• _Records from a dataset_:
──────────────────────────────

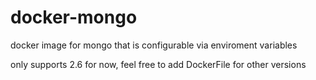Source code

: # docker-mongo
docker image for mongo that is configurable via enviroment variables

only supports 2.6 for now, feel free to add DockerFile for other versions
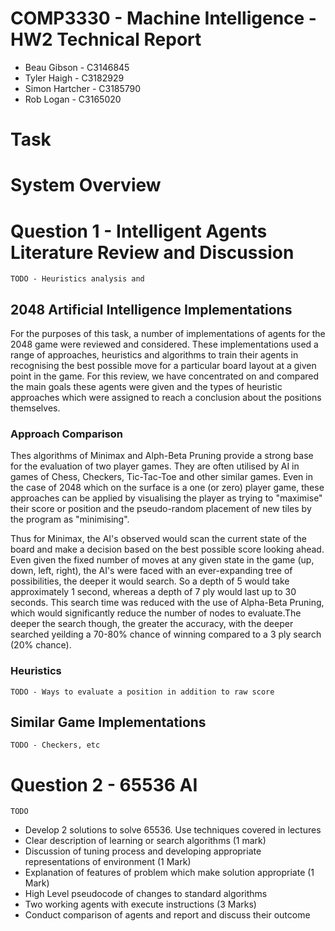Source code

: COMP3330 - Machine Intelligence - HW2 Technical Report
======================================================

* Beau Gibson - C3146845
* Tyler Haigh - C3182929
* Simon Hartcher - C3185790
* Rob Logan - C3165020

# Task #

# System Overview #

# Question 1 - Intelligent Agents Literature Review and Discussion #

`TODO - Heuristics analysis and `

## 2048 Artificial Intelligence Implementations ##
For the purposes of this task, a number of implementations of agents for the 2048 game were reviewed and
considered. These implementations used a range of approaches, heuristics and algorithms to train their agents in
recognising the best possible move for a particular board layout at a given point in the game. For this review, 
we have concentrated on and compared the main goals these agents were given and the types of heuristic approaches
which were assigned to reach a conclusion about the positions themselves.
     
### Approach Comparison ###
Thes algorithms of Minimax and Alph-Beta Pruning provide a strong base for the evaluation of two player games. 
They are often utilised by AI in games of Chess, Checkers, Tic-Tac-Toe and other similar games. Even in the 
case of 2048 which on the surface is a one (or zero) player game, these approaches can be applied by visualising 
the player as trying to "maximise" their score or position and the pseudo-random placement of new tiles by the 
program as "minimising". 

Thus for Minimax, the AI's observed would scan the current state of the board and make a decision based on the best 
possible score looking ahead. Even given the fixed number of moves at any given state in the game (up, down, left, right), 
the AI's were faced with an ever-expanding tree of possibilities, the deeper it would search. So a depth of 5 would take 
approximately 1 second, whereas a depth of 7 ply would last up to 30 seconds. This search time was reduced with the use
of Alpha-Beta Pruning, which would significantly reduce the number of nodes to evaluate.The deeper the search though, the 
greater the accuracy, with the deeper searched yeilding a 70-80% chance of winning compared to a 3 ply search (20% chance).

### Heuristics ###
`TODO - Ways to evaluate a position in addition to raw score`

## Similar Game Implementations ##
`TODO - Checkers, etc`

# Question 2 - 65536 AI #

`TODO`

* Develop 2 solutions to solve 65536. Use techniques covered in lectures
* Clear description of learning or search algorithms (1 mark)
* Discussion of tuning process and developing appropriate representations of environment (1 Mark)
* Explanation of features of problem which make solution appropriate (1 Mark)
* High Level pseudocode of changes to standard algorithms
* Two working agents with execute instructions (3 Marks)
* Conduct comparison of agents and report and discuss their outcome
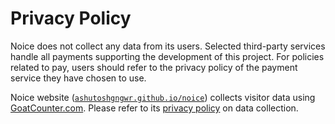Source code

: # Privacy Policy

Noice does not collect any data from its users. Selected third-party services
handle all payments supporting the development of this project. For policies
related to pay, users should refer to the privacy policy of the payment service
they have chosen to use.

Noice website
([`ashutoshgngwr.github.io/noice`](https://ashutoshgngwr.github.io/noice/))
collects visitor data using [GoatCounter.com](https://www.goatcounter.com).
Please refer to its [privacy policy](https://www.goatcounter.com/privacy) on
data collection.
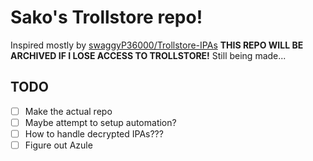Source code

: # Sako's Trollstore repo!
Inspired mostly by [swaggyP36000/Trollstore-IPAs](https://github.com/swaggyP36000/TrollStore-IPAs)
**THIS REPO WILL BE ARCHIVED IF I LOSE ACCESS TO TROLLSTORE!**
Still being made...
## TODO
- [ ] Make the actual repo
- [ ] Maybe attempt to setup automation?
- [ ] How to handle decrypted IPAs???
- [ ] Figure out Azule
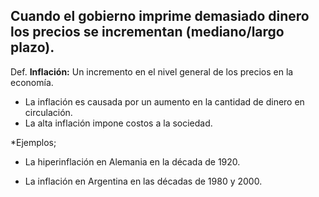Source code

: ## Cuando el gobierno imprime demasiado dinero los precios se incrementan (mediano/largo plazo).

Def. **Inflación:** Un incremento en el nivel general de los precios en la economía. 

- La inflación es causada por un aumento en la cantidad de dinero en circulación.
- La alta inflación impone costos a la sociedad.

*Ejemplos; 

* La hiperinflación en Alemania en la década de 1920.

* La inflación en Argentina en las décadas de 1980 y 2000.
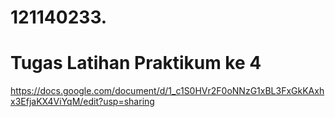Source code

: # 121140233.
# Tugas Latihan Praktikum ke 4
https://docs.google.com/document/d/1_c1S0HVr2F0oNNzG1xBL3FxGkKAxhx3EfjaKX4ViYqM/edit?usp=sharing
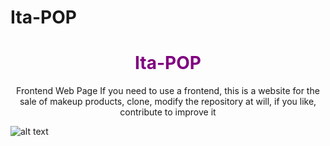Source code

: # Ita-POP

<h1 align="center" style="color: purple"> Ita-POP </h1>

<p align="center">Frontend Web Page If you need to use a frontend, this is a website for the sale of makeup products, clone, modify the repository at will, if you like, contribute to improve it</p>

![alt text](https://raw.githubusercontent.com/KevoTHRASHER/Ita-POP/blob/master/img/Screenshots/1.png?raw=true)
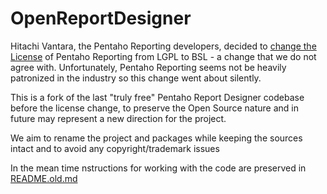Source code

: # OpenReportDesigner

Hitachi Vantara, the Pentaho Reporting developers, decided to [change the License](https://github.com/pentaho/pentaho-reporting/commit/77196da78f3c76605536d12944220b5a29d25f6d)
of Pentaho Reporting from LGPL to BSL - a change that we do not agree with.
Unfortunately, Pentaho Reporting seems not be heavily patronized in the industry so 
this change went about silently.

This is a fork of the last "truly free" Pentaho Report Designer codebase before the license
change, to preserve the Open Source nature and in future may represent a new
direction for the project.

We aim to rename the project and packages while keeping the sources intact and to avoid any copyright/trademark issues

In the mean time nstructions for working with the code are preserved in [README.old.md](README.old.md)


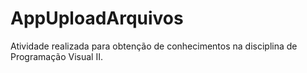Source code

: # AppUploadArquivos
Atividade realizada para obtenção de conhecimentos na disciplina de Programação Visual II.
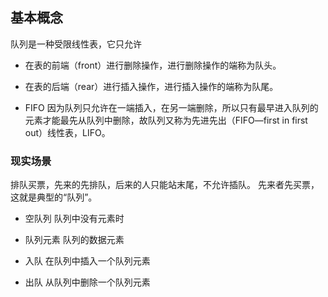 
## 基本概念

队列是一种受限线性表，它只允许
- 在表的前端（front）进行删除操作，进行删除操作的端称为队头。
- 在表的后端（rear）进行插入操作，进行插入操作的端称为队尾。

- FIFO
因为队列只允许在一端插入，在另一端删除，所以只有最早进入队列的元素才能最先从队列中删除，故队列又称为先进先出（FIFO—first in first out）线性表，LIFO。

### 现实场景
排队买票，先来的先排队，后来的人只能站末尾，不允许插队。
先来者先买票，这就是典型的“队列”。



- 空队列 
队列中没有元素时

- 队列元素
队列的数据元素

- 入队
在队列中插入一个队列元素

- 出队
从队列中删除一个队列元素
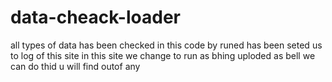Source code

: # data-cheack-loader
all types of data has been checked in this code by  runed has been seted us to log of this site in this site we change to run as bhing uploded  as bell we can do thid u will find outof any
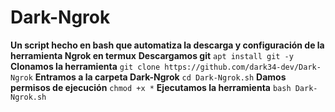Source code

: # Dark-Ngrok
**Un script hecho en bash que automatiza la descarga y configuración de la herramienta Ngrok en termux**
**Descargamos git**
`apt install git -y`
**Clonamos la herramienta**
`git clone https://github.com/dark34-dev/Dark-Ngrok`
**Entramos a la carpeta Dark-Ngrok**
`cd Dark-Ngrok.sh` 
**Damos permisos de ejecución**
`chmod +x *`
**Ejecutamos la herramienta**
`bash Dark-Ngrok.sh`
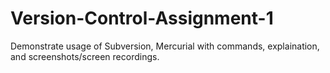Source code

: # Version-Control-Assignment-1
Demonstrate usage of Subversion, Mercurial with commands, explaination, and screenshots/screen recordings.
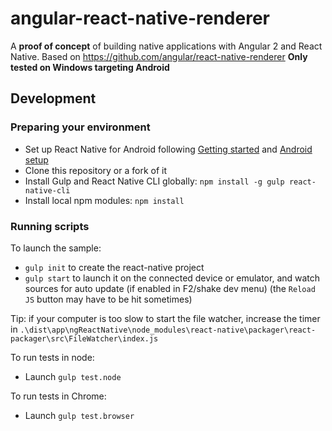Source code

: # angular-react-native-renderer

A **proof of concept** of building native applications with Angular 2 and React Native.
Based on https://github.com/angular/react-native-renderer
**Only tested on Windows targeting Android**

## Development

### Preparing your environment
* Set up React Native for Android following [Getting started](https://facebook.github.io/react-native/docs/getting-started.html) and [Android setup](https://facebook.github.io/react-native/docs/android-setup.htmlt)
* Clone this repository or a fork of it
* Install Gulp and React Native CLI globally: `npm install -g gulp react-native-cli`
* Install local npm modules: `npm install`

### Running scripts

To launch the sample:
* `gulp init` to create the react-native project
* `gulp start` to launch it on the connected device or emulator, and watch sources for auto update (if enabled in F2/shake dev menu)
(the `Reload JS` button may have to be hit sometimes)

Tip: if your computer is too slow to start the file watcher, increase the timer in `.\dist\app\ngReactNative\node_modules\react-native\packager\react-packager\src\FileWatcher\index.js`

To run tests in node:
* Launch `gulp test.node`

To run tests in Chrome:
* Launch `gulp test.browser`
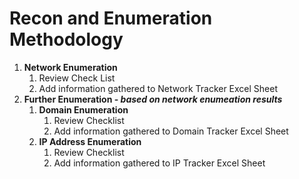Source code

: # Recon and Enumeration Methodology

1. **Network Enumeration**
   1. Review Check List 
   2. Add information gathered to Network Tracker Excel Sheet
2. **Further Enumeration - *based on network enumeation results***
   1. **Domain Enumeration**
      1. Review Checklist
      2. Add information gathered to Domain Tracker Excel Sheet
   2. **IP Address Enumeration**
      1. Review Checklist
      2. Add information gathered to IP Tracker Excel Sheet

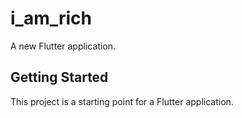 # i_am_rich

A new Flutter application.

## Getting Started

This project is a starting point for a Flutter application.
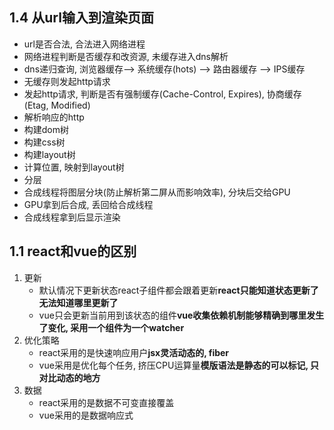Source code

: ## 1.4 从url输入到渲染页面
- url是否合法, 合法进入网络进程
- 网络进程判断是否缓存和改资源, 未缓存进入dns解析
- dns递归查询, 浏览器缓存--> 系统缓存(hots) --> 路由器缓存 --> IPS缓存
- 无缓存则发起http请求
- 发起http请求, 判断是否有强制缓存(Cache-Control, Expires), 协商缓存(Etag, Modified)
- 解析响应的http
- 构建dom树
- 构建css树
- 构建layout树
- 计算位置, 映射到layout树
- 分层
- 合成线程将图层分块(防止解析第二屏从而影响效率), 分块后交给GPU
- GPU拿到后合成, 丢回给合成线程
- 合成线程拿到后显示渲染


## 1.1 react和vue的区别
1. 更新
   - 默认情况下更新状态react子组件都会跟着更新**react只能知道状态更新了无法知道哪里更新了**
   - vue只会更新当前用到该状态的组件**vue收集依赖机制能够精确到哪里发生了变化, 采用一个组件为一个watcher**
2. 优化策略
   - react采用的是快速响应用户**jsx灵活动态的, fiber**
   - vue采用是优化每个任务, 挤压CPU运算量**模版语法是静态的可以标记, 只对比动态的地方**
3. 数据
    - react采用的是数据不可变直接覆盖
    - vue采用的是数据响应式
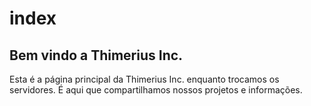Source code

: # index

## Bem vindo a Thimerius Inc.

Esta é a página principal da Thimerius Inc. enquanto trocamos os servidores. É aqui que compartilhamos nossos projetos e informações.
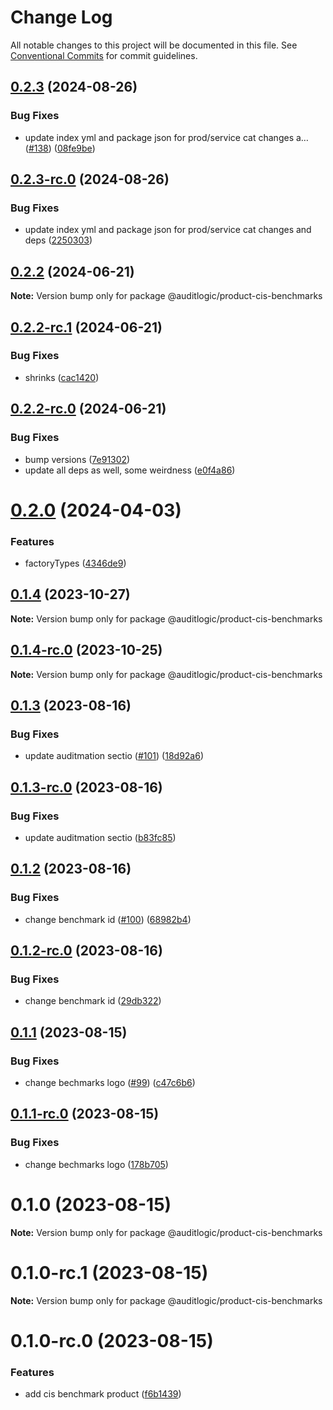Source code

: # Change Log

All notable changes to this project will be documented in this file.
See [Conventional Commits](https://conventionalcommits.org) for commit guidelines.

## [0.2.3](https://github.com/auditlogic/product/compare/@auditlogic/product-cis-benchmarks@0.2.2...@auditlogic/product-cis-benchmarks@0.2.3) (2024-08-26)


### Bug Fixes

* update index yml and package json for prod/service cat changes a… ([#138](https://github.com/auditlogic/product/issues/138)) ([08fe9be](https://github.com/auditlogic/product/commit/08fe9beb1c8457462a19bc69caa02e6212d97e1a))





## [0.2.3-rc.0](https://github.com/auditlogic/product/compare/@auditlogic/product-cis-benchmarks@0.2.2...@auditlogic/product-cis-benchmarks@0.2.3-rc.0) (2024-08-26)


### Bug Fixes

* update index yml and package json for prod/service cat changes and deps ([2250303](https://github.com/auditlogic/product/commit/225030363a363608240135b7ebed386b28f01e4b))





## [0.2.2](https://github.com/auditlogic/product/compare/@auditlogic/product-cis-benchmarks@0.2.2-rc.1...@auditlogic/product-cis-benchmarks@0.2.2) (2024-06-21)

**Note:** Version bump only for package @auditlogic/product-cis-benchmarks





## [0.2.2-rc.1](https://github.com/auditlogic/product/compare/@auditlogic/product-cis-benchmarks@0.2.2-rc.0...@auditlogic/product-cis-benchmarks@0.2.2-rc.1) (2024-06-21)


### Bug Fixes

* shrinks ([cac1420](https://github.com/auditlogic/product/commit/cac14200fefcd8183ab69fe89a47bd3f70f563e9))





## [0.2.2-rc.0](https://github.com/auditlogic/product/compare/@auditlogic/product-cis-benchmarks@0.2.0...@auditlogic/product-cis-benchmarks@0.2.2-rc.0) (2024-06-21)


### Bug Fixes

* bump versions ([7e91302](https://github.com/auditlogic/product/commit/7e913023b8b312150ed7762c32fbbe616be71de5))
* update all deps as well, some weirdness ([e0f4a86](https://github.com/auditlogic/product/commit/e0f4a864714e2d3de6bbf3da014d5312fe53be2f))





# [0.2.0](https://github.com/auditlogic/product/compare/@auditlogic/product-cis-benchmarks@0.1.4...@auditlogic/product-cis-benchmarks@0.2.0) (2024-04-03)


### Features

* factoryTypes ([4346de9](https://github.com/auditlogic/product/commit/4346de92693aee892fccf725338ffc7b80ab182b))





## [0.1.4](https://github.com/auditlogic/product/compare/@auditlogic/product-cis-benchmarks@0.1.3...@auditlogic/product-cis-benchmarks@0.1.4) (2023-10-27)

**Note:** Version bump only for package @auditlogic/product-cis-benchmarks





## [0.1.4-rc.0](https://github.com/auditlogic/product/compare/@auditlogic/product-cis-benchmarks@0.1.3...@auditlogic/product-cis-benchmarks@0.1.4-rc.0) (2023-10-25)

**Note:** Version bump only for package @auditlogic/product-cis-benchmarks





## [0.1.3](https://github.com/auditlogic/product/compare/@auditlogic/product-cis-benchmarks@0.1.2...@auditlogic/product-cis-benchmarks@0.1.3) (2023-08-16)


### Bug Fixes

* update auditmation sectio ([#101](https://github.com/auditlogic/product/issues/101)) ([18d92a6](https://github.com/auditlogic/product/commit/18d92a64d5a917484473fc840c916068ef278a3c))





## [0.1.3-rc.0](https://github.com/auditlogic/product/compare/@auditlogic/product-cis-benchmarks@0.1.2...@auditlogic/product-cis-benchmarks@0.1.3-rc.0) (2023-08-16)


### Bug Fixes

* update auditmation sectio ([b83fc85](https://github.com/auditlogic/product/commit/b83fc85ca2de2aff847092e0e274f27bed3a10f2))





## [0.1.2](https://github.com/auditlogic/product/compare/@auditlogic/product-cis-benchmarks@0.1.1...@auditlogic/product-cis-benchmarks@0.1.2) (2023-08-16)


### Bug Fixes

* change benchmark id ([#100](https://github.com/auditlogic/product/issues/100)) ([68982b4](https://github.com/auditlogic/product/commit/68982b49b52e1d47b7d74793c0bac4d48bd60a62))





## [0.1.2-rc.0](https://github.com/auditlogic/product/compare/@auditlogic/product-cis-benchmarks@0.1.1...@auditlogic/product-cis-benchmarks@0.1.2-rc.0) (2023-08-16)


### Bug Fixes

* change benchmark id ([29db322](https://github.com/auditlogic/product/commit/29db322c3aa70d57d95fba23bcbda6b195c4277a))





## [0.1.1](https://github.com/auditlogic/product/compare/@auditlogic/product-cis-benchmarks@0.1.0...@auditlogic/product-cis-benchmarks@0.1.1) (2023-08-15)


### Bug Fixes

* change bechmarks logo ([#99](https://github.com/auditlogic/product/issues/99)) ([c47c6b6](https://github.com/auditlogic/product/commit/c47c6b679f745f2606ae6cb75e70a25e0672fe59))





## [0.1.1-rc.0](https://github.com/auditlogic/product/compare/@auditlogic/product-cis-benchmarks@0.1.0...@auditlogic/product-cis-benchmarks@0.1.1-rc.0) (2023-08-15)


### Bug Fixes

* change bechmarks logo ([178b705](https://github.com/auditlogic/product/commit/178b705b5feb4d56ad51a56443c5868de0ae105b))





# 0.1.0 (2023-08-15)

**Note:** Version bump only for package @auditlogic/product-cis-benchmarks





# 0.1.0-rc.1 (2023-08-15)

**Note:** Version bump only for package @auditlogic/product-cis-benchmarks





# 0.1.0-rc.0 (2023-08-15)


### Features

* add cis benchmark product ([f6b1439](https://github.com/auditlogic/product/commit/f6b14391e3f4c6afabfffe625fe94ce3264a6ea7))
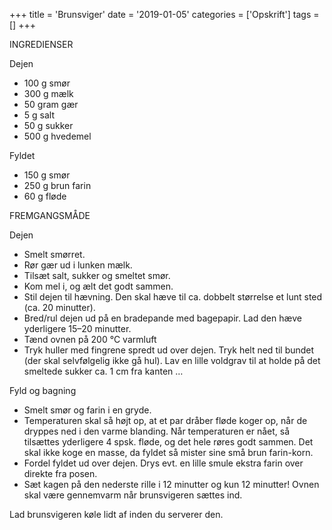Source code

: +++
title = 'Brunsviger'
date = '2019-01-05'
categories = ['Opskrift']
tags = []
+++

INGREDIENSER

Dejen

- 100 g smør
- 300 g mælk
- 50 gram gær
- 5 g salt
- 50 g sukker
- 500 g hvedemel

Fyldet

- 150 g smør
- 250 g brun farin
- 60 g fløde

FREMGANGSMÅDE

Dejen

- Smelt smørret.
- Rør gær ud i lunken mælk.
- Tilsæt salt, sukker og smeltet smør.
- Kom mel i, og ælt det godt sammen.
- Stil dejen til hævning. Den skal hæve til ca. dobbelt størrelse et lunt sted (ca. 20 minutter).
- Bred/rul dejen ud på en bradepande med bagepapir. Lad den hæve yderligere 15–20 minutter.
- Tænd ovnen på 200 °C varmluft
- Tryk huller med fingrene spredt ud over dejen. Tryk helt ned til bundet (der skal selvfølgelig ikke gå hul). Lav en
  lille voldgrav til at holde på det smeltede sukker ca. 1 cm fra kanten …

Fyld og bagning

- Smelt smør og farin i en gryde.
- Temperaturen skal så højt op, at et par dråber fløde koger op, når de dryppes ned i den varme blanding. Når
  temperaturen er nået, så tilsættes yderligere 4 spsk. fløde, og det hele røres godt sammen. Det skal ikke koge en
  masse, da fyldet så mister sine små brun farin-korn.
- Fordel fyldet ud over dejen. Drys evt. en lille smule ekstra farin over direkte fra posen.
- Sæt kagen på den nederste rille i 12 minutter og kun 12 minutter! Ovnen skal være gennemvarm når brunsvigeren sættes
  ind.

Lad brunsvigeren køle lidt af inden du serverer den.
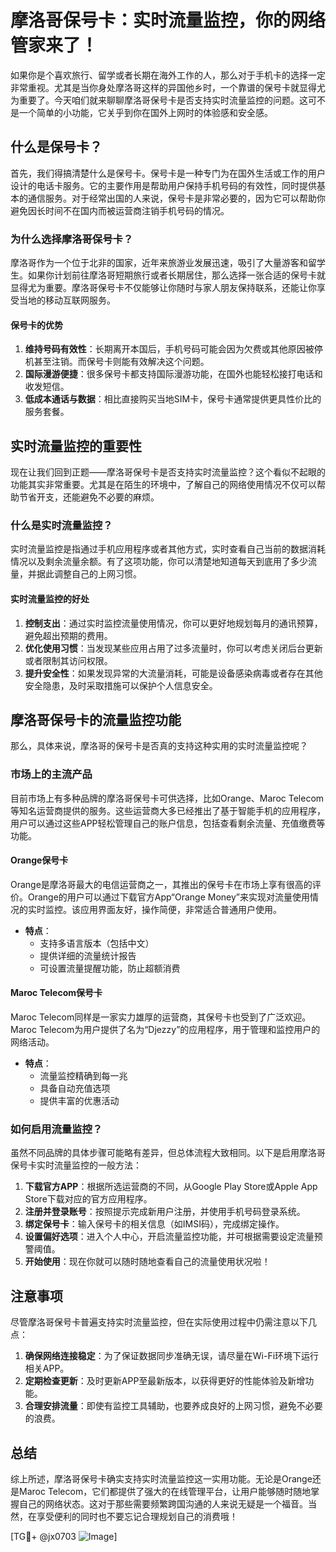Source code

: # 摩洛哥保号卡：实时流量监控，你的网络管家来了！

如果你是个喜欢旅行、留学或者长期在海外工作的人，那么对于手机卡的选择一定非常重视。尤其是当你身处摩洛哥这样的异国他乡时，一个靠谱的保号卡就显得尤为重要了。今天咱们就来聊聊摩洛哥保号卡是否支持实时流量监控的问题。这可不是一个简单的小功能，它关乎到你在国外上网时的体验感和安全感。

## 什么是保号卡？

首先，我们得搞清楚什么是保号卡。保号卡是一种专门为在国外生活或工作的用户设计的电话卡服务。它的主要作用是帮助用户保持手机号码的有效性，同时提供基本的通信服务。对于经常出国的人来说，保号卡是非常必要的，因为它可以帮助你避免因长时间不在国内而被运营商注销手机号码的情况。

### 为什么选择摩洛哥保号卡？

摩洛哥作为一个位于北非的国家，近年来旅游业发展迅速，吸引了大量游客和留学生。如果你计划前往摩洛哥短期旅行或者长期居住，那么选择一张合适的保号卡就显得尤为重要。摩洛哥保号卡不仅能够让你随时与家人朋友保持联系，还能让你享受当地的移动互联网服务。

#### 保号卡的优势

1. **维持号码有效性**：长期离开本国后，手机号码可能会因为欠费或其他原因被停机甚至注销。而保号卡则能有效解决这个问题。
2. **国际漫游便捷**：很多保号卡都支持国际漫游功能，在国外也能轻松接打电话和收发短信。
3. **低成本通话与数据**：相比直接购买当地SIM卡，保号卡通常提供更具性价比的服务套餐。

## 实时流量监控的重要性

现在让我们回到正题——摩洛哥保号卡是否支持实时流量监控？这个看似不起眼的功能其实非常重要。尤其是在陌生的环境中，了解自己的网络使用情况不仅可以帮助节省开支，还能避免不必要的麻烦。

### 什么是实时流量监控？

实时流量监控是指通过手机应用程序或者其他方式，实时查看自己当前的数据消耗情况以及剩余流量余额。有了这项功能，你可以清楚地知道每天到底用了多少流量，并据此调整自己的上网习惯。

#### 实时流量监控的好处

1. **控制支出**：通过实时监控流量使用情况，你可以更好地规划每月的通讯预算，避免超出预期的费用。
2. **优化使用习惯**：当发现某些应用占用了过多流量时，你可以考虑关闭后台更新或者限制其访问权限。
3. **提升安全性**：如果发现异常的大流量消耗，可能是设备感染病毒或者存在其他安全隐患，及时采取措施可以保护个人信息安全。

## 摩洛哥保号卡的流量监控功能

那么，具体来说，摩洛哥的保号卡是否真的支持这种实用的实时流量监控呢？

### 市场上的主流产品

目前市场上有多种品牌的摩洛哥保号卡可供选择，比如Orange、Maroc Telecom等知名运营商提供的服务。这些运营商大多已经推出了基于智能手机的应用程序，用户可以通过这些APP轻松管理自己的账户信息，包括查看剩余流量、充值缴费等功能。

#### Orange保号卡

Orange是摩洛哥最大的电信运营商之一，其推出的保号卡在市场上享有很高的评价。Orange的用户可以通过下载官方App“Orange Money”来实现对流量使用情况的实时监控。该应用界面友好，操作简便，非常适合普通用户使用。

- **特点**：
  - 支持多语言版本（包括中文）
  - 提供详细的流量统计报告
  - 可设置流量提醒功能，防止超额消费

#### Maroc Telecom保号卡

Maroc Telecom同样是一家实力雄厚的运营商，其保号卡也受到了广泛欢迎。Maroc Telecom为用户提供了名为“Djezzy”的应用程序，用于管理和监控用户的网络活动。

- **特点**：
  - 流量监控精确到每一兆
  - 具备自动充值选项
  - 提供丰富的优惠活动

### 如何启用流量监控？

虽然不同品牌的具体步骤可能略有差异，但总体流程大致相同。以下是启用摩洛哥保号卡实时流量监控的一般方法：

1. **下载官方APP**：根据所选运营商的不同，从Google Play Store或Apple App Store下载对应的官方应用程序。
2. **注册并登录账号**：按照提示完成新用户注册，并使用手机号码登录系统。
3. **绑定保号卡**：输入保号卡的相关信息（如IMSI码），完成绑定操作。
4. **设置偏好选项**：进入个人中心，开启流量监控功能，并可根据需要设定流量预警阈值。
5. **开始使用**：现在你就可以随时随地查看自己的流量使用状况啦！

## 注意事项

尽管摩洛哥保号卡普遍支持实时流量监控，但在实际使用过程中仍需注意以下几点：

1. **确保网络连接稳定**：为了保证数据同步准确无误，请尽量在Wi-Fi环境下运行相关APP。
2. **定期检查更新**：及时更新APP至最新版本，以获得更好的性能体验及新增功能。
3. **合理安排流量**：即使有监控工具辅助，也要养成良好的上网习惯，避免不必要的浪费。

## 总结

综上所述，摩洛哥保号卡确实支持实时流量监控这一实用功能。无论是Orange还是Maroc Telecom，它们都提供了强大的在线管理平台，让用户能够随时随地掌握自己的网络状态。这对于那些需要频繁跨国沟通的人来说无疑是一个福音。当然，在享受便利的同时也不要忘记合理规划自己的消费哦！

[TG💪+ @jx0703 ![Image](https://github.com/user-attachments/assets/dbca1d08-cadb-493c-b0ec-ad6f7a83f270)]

──────────────────────────────

• _Assignment_: Begin with the line above that has "approximately 1 second, whereas" and continue through the line that has "of Alpha-Beta Pruning, which", setting each one down exactly. Stop there.

• _Response to this task_:
approximately 1 second, whereas a depth of 7 ply would last up to 30 seconds. This search time was reduced with the use
of Alpha-Beta Pruning, which would significantly reduce the number of nodes to evaluate.The deeper the search though, the 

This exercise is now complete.